What’s more, cultural factors may have contributed to the breakdown. Perhaps a family missed the Green Lawn reinternment offer, announced in local newspapers, because they had left Columbus. “There was so much movement going on back then,” Horrocks says. “There were lots of people who were just coming through Columbus. Maybe they had a child die while they’re here. They buried him, and they moved on. So they never would have known that their child’s grave was supposed to be moved.”
Ultimately, however, it may be impossible to get definitive answers. “It’s kind of the anomalous question of history—why?” Zink says. “And we don’t necessarily have a good explanation for it, to be honest.”
When the North Market expansion project was announced in 2016, OHC’s State Historic Preservation Office made sure to remind Columbus officials about the potential presence of human remains. Preservationists say Ohio laws and regulations offer few protections for abandoned cemeteries. “They’re essentially controlled by the people who own the property,” says Rogers of Green Lawn Cemetery. “And a lot of it is up to the social consciousness of those people.” Columbus historian Doreen Uhas Sauer jokes that the best way to prevent the plowing under of abandoned burial grounds is a viewing of the movie “Poltergeist,” the 1982 film about a haunted house built on a former cemetery. “Because there is nothing else that stops people from doing that,” Uhas Sauer says. “It’s not illegal in any way.”
With the Merchant Building project, preservationists say those involved are acting responsibly. They’ve listened to concerns and worked closely with their archaeological contractor, Lawhon & Associates, to put together a thoughtful plan to remove the remains in an ethical manner. “Everything that I’ve seen and heard is that it’s a good partnership,” Rogers says. (The developers, Rockbridge and the Edwards Cos., declined to comment for this story.)
After exhuming the remains from the North Market site, Zink and his team are taking them to Lawhon’s offices on King Avenue. Later in 2023, the bones are expected to go through an osteological analysis, which will help determine age, gender, ancestry and other characteristics. Zink will compile the information into a final report, but he thinks the project’s data is ripe for further scientific study. “I could easily see master’s theses or scholarly articles coming out of this, because it is a window into the history of the city that you don’t get every day,” he says.

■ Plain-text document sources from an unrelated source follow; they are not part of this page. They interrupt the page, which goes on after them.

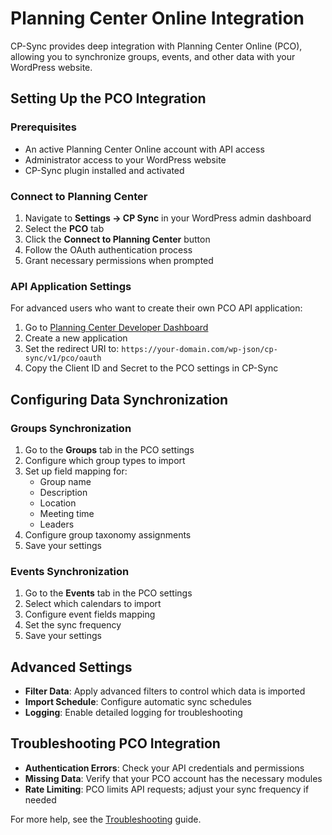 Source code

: # Planning Center Online Integration

CP-Sync provides deep integration with Planning Center Online (PCO), allowing you to synchronize groups, events, and other data with your WordPress website.

## Setting Up the PCO Integration

### Prerequisites

- An active Planning Center Online account with API access
- Administrator access to your WordPress website
- CP-Sync plugin installed and activated

### Connect to Planning Center

1. Navigate to **Settings → CP Sync** in your WordPress admin dashboard
2. Select the **PCO** tab
3. Click the **Connect to Planning Center** button
4. Follow the OAuth authentication process
5. Grant necessary permissions when prompted

### API Application Settings

For advanced users who want to create their own PCO API application:

1. Go to [Planning Center Developer Dashboard](https://api.planningcenteronline.com/oauth/applications)
2. Create a new application
3. Set the redirect URI to: `https://your-domain.com/wp-json/cp-sync/v1/pco/oauth`
4. Copy the Client ID and Secret to the PCO settings in CP-Sync

## Configuring Data Synchronization

### Groups Synchronization

1. Go to the **Groups** tab in the PCO settings
2. Configure which group types to import
3. Set up field mapping for:
   - Group name
   - Description
   - Location
   - Meeting time
   - Leaders
4. Configure group taxonomy assignments
5. Save your settings

### Events Synchronization

1. Go to the **Events** tab in the PCO settings
2. Select which calendars to import
3. Configure event fields mapping
4. Set the sync frequency
5. Save your settings

## Advanced Settings

- **Filter Data**: Apply advanced filters to control which data is imported
- **Import Schedule**: Configure automatic sync schedules
- **Logging**: Enable detailed logging for troubleshooting

## Troubleshooting PCO Integration

- **Authentication Errors**: Check your API credentials and permissions
- **Missing Data**: Verify that your PCO account has the necessary modules
- **Rate Limiting**: PCO limits API requests; adjust your sync frequency if needed

For more help, see the [Troubleshooting](../advanced/troubleshooting.md) guide.
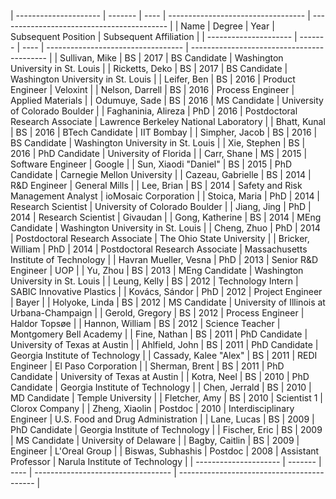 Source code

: | --------------------- | ------- | ---- | ---------------------------------- | ------------------------------------------ |
| Name                  | Degree  | Year | Subsequent Position                | Subsequent Affiliation                     | 
| --------------------- | ------- | ---- | ---------------------------------- | ------------------------------------------ |
| Sullivan, Mike        | BS      | 2017 | BS Candidate                       | Washington University in St. Louis         |
| Ricketts, Deko        | BS      | 2017 | BS Candidate                       | Washington University in St. Louis         |
| Leifer, Ben           | BS      | 2016 | Product Engineer                   | Veloxint                                   |
| Nelson, Darrell       | BS      | 2016 | Process Engineer                   | Applied Materials                          |
| Odumuye, Sade         | BS      | 2016 | MS Candidate                       | University of Colorado Boulder             |
| Faghaninia, Alireza   | PhD     | 2016 | Postdoctoral Research Associate    | Lawrence Berkeley National Laboratory      |
| Bhatt, Kunal          | BS      | 2016 | BTech Candidate                    | IIT Bombay                                 | 
| Simpher, Jacob        | BS      | 2016 | BS Candidate                       | Washington University in St. Louis         |
| Xie, Stephen          | BS      | 2016 | PhD Candidate                      | University of Florida                      |
| Carr, Shane           | MS      | 2015 | Software Engineer                  | Google                                     |
| Sun, Xiaodi "Daniel"  | BS      | 2015 | PhD Candidate                      | Carnegie Mellon University                 | 
| Cazeau, Gabrielle     | BS      | 2014 | R&D Engineer                       | General Mills                              | 
| Lee, Brian            | BS      | 2014 | Safety and Risk Management Analyst | ioMosaic Corporation                       |
| Stoica, Maria         | PhD     | 2014 | Research Scientist                 | University of Colorado Boulder             | 
| Jiang, Jing           | PhD     | 2014 | Research Scientist                 | Givaudan                                   |
| Gong, Katherine       | BS      | 2014 | MEng Candidate                     | Washington University in St. Louis         |
| Cheng, Zhuo           | PhD     | 2014 | Postdoctoral Research Associate    | The Ohio State University                  |
| Bricker, William      | PhD     | 2014 | Postdoctoral Research Associate    | Massachusetts Institute of Technology      |
| Havran Mueller, Vesna | PhD     | 2013 | Senior R&D Engineer                | UOP                                        |
| Yu, Zhou              | BS      | 2013 | MEng Candidate                     | Washington University in St. Louis         |
| Leung, Kelly          | BS      | 2012 | Technology Intern                  | SABIC Innovative Plastics                  |
| Kovács, Sándor        | PhD     | 2012 | Project Engineer                   | Bayer                                      |
| Holyoke, Linda        | BS      | 2012 | MS Candidate                       | University of Illinois at Urbana-Champaign |
| Gerold, Gregory       | BS      | 2012 | Process Engineer                   | Haldor Topsøe                              |
| Hannon, William       | BS      | 2012 | Science Teacher                    | Montgomery Bell Academy                    |
| Fine, Nathan          | BS      | 2011 | PhD Candidate                      | University of Texas at Austin              |
| Ahlfield, John        | BS      | 2011 | PhD Candidate                      | Georgia Institute of Technology            |
| Cassady, Kalee "Alex" | BS      | 2011 | REDI Engineer                      | El Paso Corporation                        |
| Sherman, Brent        | BS      | 2011 | PhD Candidate                      | University of Texas at Austin              |
| Kotra, Neel           | BS      | 2010 | PhD Candidate                      | Georgia Institute of Technology            |
| Chen, Jerrald         | BS      | 2010 | MD Candidate                       | Temple University                          |
| Fletcher, Amy         | BS      | 2010 | Scientist 1                        | Clorox Company                             |
| Zheng, Xiaolin        | Postdoc | 2010 | Interdisciplinary Engineer         | U.S. Food and Drug Administration          |
| Lane, Lucas           | BS      | 2009 | PhD Candidate                      | Georgia Institute of Technology            |
| Fischer, Eric         | BS      | 2009 | MS Candidate                       | University of Delaware                     |
| Bagby, Caitlin        | BS      | 2009 | Engineer                           | L'Oreal Group                              |
| Biswas, Subhashis     | Postdoc | 2008 | Assistant Professor                | Narula Institute of Technology             |
| --------------------- | ------- | ---- | ---------------------------------- | ------------------------------------------ |
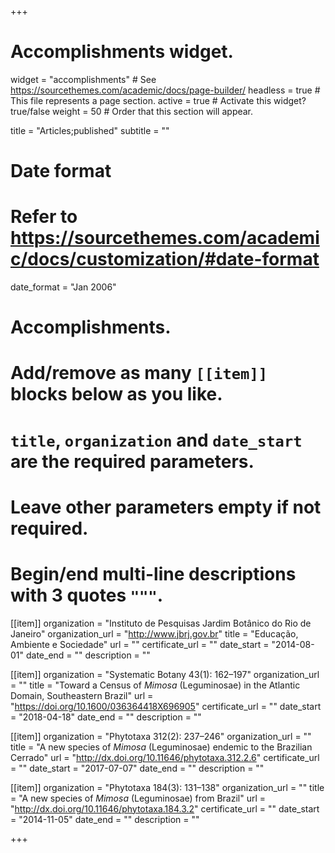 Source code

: +++
# Accomplishments widget.
widget = "accomplishments"  # See https://sourcethemes.com/academic/docs/page-builder/
headless = true  # This file represents a page section.
active = true  # Activate this widget? true/false
weight = 50  # Order that this section will appear.

title = "Articles;published"
subtitle = ""

# Date format
#   Refer to https://sourcethemes.com/academic/docs/customization/#date-format
date_format = "Jan 2006"

# Accomplishments.
#   Add/remove as many `[[item]]` blocks below as you like.
#   `title`, `organization` and `date_start` are the required parameters.
#   Leave other parameters empty if not required.
#   Begin/end multi-line descriptions with 3 quotes `"""`.

[[item]]
  organization = "Instituto de Pesquisas Jardim Botânico do Rio de Janeiro"
  organization_url = "http://www.jbrj.gov.br"
  title = "Educação, Ambiente e Sociedade"
  url = ""
  certificate_url = ""
  date_start = "2014-08-01"
  date_end = ""
  description = ""

[[item]]
  organization = "Systematic Botany 43(1): 162–197"
  organization_url = ""
  title = "Toward a Census of *Mimosa* (Leguminosae) in the Atlantic Domain, Southeastern Brazil"
  url = "https://doi.org/10.1600/036364418X696905"
  certificate_url = ""
  date_start = "2018-04-18"
  date_end = ""
  description = ""
  
[[item]]
  organization = "Phytotaxa 312(2): 237–246"
  organization_url = ""
  title = "A new species of *Mimosa* (Leguminosae) endemic to the Brazilian Cerrado"
  url = "http://dx.doi.org/10.11646/phytotaxa.312.2.6"
  certificate_url = ""
  date_start = "2017-07-07"
  date_end = ""
  description = ""

[[item]]
  organization = "Phytotaxa 184(3): 131–138"
  organization_url = ""
  title = "A new species of *Mimosa* (Leguminosae) from Brazil"
  url = "http://dx.doi.org/10.11646/phytotaxa.184.3.2"
  certificate_url = ""
  date_start = "2014-11-05"
  date_end = ""
  description = ""

+++
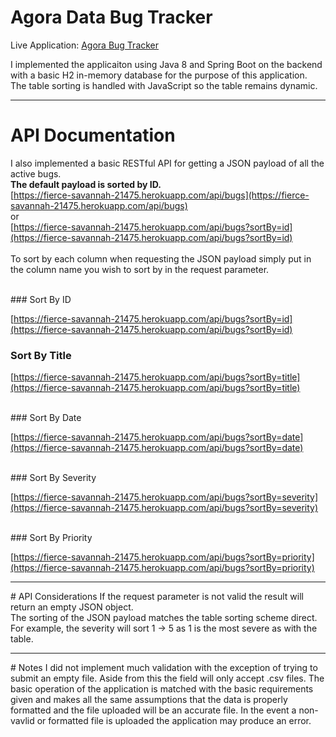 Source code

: # Agora Data Bug Tracker

Live Application: [Agora Bug Tracker](https://fierce-savannah-21475.herokuapp.com/)

I implemented the applicaiton using Java 8 and Spring Boot on the backend with a basic H2 in-memory database for the purpose of this application.
The table sorting is handled with JavaScript so the table remains dynamic.
<hr/>

# API Documentation
I also implemented a basic RESTful API for getting a JSON payload of all the active bugs.<br/>
**The default payload is sorted by ID.**<br/>
[https://fierce-savannah-21475.herokuapp.com/api/bugs](https://fierce-savannah-21475.herokuapp.com/api/bugs)<br/>
or<br/>
[https://fierce-savannah-21475.herokuapp.com/api/bugs?sortBy=id](https://fierce-savannah-21475.herokuapp.com/api/bugs?sortBy=id)
<br/><br/>
To sort by each column when requesting the JSON payload simply put in the column name you wish to sort by in the request parameter.

<br/>
### Sort By ID

[https://fierce-savannah-21475.herokuapp.com/api/bugs?sortBy=id](https://fierce-savannah-21475.herokuapp.com/api/bugs?sortBy=id)
<br/>
### Sort By Title

[https://fierce-savannah-21475.herokuapp.com/api/bugs?sortBy=title](https://fierce-savannah-21475.herokuapp.com/api/bugs?sortBy=title)

<br/>
### Sort By Date

[https://fierce-savannah-21475.herokuapp.com/api/bugs?sortBy=date](https://fierce-savannah-21475.herokuapp.com/api/bugs?sortBy=date)

<br/>
### Sort By Severity

[https://fierce-savannah-21475.herokuapp.com/api/bugs?sortBy=severity](https://fierce-savannah-21475.herokuapp.com/api/bugs?sortBy=severity)

<br/>
### Sort By Priority

[https://fierce-savannah-21475.herokuapp.com/api/bugs?sortBy=priority](https://fierce-savannah-21475.herokuapp.com/api/bugs?sortBy=priority)

<hr/>
# API Considerations
If the request parameter is not valid the result will return an empty JSON object. <br/>
The sorting of the JSON payload matches the table sorting scheme direct. For example, the severity will sort 1 -> 5 as 1 is the most severe as with the table.

<hr/>
# Notes
I did not implement much validation with the exception of trying to submit an empty file. Aside from this the field will only accept .csv files. The basic operation of the application is matched with the basic requirements given and makes all the same assumptions that the data is properly formatted and the file uploaded will be an accurate file. In the event a non-vavlid or formatted file is uploaded the application may produce an error.
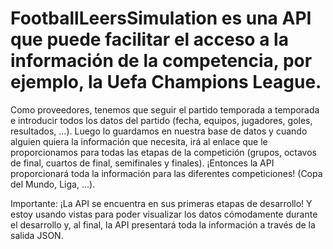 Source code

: # FootballLeersSimulation es una API que puede facilitar el acceso a la información de la competencia, por ejemplo, la Uefa Champions League.
Como proveedores, tenemos que seguir el partido temporada a temporada e introducir todos los datos del partido (fecha, equipos, jugadores, goles, resultados, ...).
Luego lo guardamos en nuestra base de datos y cuando alguien quiera la información que necesita, irá al enlace que le proporcionamos para todas las etapas de la competición (grupos, octavos de final, cuartos de final, semifinales y finales).
¡Entonces la API proporcionará toda la información para las diferentes competiciones! (Copa del Mundo, Liga, ...).

Importante: ¡La API se encuentra en sus primeras etapas de desarrollo! Y estoy usando vistas para poder visualizar los datos cómodamente durante el desarrollo y, al final, la API presentará toda la información a través de la salida JSON.

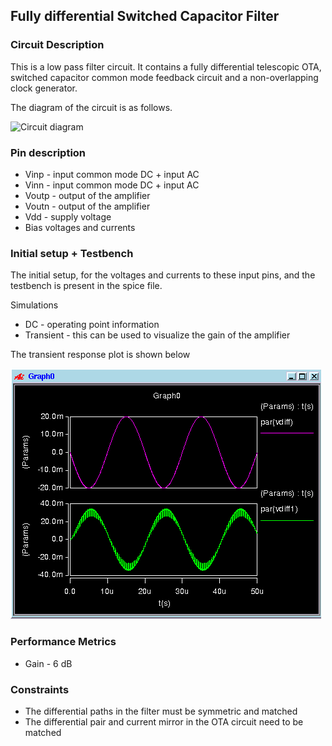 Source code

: ## Fully differential Switched Capacitor Filter

### Circuit Description

This is a low pass filter circuit. It contains a fully differential telescopic OTA, switched capacitor common mode feedback circuit and a non-overlapping clock generator.

The diagram of the circuit is as follows.

![Circuit diagram](schematic.jpg)

### Pin description

* Vinp - input common mode DC + input AC
* Vinn - input common mode DC + input AC
* Voutp - output of the amplifier
* Voutn - output of the amplifier
* Vdd - supply voltage
* Bias voltages and currents

### Initial setup + Testbench

The initial setup, for the voltages and currents to these input pins, and the testbench is present in the spice file.

Simulations
* DC - operating point information
* Transient - this can be used to visualize the gain of the amplifier

The transient response plot is shown below

![Transient response](Transient_response.png)

### Performance Metrics

* Gain - 6 dB

### Constraints

* The differential paths in the filter must be symmetric and matched
* The differential pair and current mirror in the OTA circuit need to be matched
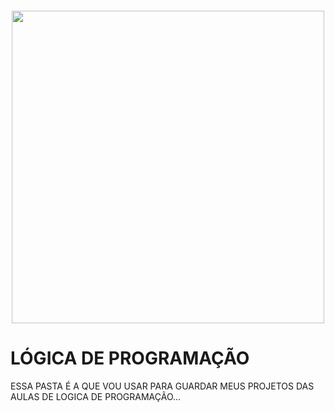 <h4 align="center">
<img src="https://images.app.goo.gl/BP2144vQinCzgsnv5" width="500">
</h4>


# LÓGICA DE PROGRAMAÇÃO 
ESSA PASTA É A QUE VOU USAR PARA GUARDAR MEUS PROJETOS DAS AULAS DE LOGICA DE PROGRAMAÇÃO...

Finally, the bones will be reburied in unmarked graves in a section at Green Lawn dedicated to North Graveyard. This section is marked by a 32,000-pound granite boulder with a bronze wolf on top of it. Green Lawn officials put some thought into the statue. After first settling on the west side of the Scioto River in Franklinton, the pioneers of Columbus crossed over to what was then known as Wolf’s Ridge on the opposite bank, chasing away the eponymous predators.
But when some of these pioneers died and were buried in North Graveyard, they, too, were lost to history, just like the animals they had eradicated. “There was an interesting parallel story between the wolves of Wolf’s Ridge and the pioneers of Wolf’s Ridge,” Rogers says.
This story is from the March 2023 issue of Columbus Monthly. It has been updated to include information about the start of the North Market parking lot excavation.